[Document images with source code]
==================================================

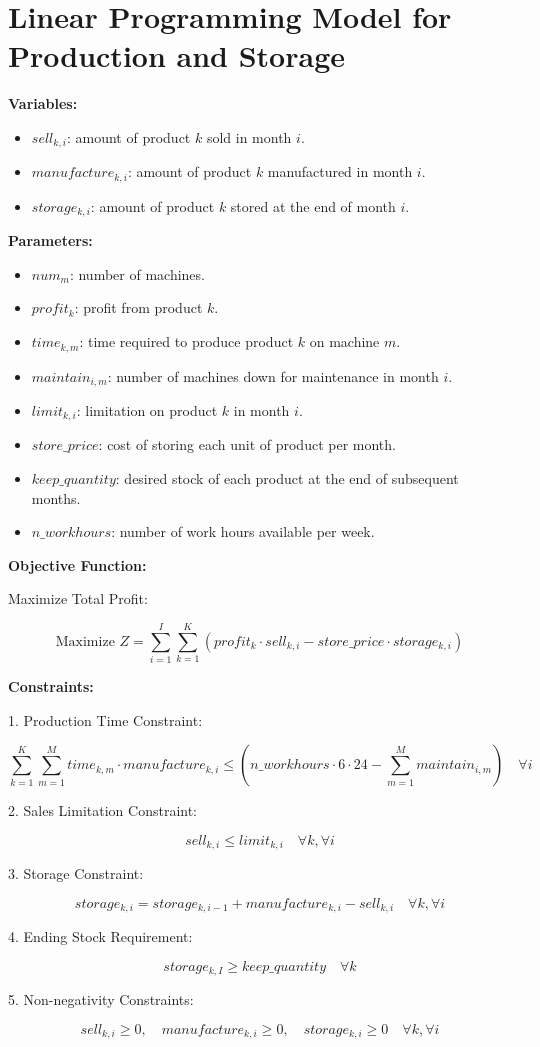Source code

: \documentclass{article}
\begin{document}
\section*{Linear Programming Model for Production and Storage}

\textbf{Variables:}

\begin{itemize}
    \item $sell_{k,i}$: amount of product $k$ sold in month $i$.
    \item $manufacture_{k,i}$: amount of product $k$ manufactured in month $i$.
    \item $storage_{k,i}$: amount of product $k$ stored at the end of month $i$.
\end{itemize}

\textbf{Parameters:}

\begin{itemize}
    \item $num_m$: number of machines.
    \item $profit_k$: profit from product $k$.
    \item $time_{k,m}$: time required to produce product $k$ on machine $m$.
    \item $maintain_{i,m}$: number of machines down for maintenance in month $i$.
    \item $limit_{k,i}$: limitation on product $k$ in month $i$.
    \item $store\_price$: cost of storing each unit of product per month.
    \item $keep\_quantity$: desired stock of each product at the end of subsequent months.
    \item $n\_workhours$: number of work hours available per week.
\end{itemize}

\textbf{Objective Function:}

Maximize Total Profit:

\[
\text{Maximize } Z = \sum_{i=1}^{I} \sum_{k=1}^{K} (profit_k \cdot sell_{k,i} - store\_price \cdot storage_{k,i})
\]

\textbf{Constraints:}

1. Production Time Constraint:

\[
\sum_{k=1}^{K} \sum_{m=1}^{M} time_{k,m} \cdot manufacture_{k,i} \leq (n\_workhours \cdot 6 \cdot 24 - \sum_{m=1}^{M} maintain_{i,m}) \quad \forall i
\]

2. Sales Limitation Constraint:

\[
sell_{k,i} \leq limit_{k,i} \quad \forall k, \forall i
\]

3. Storage Constraint:

\[
storage_{k,i} = storage_{k,i-1} + manufacture_{k,i} - sell_{k,i} \quad \forall k, \forall i
\]

4. Ending Stock Requirement:

\[
storage_{k,I} \geq keep\_quantity \quad \forall k
\]

5. Non-negativity Constraints:

\[
sell_{k,i} \geq 0, \quad manufacture_{k,i} \geq 0, \quad storage_{k,i} \geq 0 \quad \forall k, \forall i
\]
\end{document}

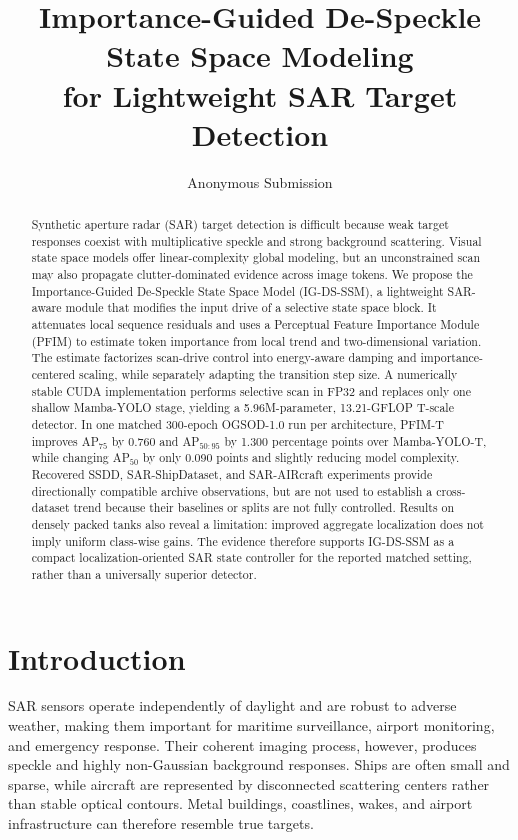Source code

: \documentclass[letterpaper]{article}
\title{Importance-Guided De-Speckle State Space Modeling\\for Lightweight SAR Target Detection}
\author{Anonymous Submission}
\date{}
\newcommand{\method}{IG-DS-SSM}
\newcommand{\methodfull}{Importance-Guided De-Speckle State Space Model}
\newcommand{\apfifty}{AP$_{50}$}
\newcommand{\apcoco}{AP$_{50:95}$}
\begin{document}
\maketitle

\begin{abstract}
Synthetic aperture radar (SAR) target detection is difficult because weak target responses coexist with multiplicative speckle and strong background scattering. Visual state space models offer linear-complexity global modeling, but an unconstrained scan may also propagate clutter-dominated evidence across image tokens. We propose the \methodfull{} (\method), a lightweight SAR-aware module that modifies the input drive of a selective state space block. It attenuates local sequence residuals and uses a Perceptual Feature Importance Module (PFIM) to estimate token importance from local trend and two-dimensional variation. The estimate factorizes scan-drive control into energy-aware damping and importance-centered scaling, while separately adapting the transition step size. A numerically stable CUDA implementation performs selective scan in FP32 and replaces only one shallow Mamba-YOLO stage, yielding a 5.96M-parameter, 13.21-GFLOP T-scale detector. In one matched 300-epoch OGSOD-1.0 run per architecture, PFIM-T improves AP$_{75}$ by 0.760 and \apcoco{} by 1.300 percentage points over Mamba-YOLO-T, while changing \apfifty{} by only 0.090 points and slightly reducing model complexity. Recovered SSDD, SAR-ShipDataset, and SAR-AIRcraft experiments provide directionally compatible archive observations, but are not used to establish a cross-dataset trend because their baselines or splits are not fully controlled. Results on densely packed tanks also reveal a limitation: improved aggregate localization does not imply uniform class-wise gains. The evidence therefore supports \method{} as a compact localization-oriented SAR state controller for the reported matched setting, rather than a universally superior detector.
\end{abstract}

\section{Introduction}

SAR sensors operate independently of daylight and are robust to adverse weather, making them important for maritime surveillance, airport monitoring, and emergency response. Their coherent imaging process, however, produces speckle and highly non-Gaussian background responses. Ships are often small and sparse, while aircraft are represented by disconnected scattering centers rather than stable optical contours. Metal buildings, coastlines, wakes, and airport infrastructure can therefore resemble true targets.
\end{document}

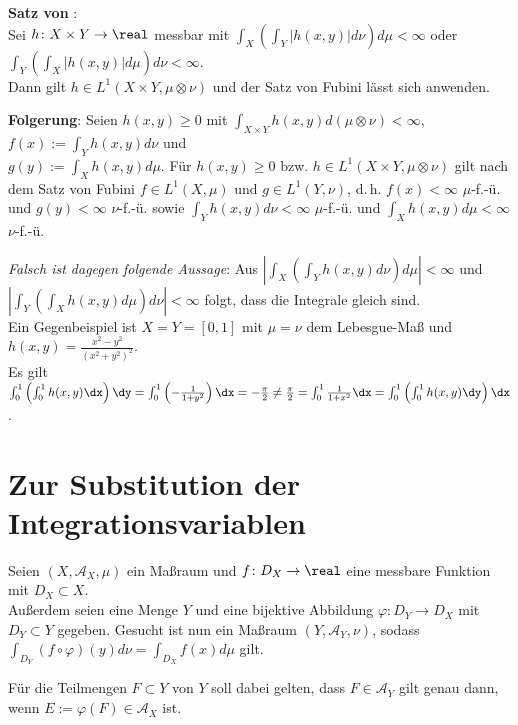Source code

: \textbf{Satz von }: \\
Sei $h\colon X \times Y \rightarrow \real$ messbar mit
$\int_X (\int_Y |h(x, y)|d\nu) d\mu < \infty$ oder
$\int_Y (\int_X |h(x, y)|d\mu) d\nu < \infty$. \\
Dann gilt $h \in L^1(X \times Y, \mu \otimes \nu)$
und der Satz von Fubini lässt sich anwenden.

\linie
\pagebreak

\textbf{Folgerung}:
Seien $h(x, y) \ge 0$ mit $\int_{X \times Y} h(x, y)
d(\mu \otimes \nu) < \infty$, $f(x) := \int_Y h(x, y) d\nu$ und \\
$g(y) := \int_X h(x, y) d\mu$.
Für $h(x, y) \ge 0$ bzw. $h \in L^1(X \times Y, \mu \otimes \nu)$
gilt nach dem Satz von Fubini $f \in L^1(X, \mu)$ und $g \in L^1(Y, \nu)$,
d.\,h. $f(x) < \infty$ $\mu$-f.-ü. und $g(y) < \infty$ $\nu$-f.-ü. sowie
$\int_Y h(x, y) d\nu < \infty$ $\mu$-f.-ü. und
$\int_X h(x, y) d\mu < \infty$ $\nu$-f.-ü.

\linie

\emph{Falsch ist dagegen folgende Aussage}:
Aus $|\int_X (\int_Y h(x, y) d\nu) d\mu| < \infty$ und \\
$|\int_Y (\int_X h(x, y) d\mu) d\nu| < \infty$ folgt, dass die
Integrale gleich sind. \\
Ein Gegenbeispiel ist $X = Y = [0, 1]$ mit $\mu = \nu$ dem Lebesgue-Maß
und $h(x, y) = \frac{x^2 - y^2}{(x^2 + y^2)^2}$. \\
Es gilt $\int_0^1 \left(\int_0^1 h(x, y) \dx\right) \dy =
\int_0^1 \left(-\frac{1}{1 + y^2}\right) \dx =
-\frac{\pi}{2} \not= \frac{\pi}{2} =
\int_0^1 \frac{1}{1 + x^2} \dx = \int_0^1 \left(\int_0^1 h(x, y) \dy\right) \dx$.

\section{%
    Zur Substitution der Integrationsvariablen%
}

Seien $(X, \mathcal{A}_X, \mu)$ ein Maßraum und $f\colon D_X \rightarrow \real$
eine messbare Funktion mit $D_X \subset X$. \\
Außerdem seien eine Menge $Y$ und eine bijektive Abbildung
$\varphi\colon D_Y \rightarrow D_X$ mit $D_Y \subset Y$ gegeben.
Gesucht ist nun ein Maßraum $(Y, \mathcal{A}_Y, \nu)$, sodass
$\int_{D_Y} (f \circ \varphi)(y) d\nu = \int_{D_X} f(x) d\mu$ gilt.

Für die Teilmengen $F \subset Y$ von $Y$ soll dabei gelten, dass
$F \in \mathcal{A}_Y$ gilt
genau dann, wenn $E := \varphi(F) \in \mathcal{A}_X$ ist.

==================================================

Working through the data above, find every line holding "Production" and copy it.

\section*{Linear Programming Model for Production and Storage}
1. Production Time Constraint:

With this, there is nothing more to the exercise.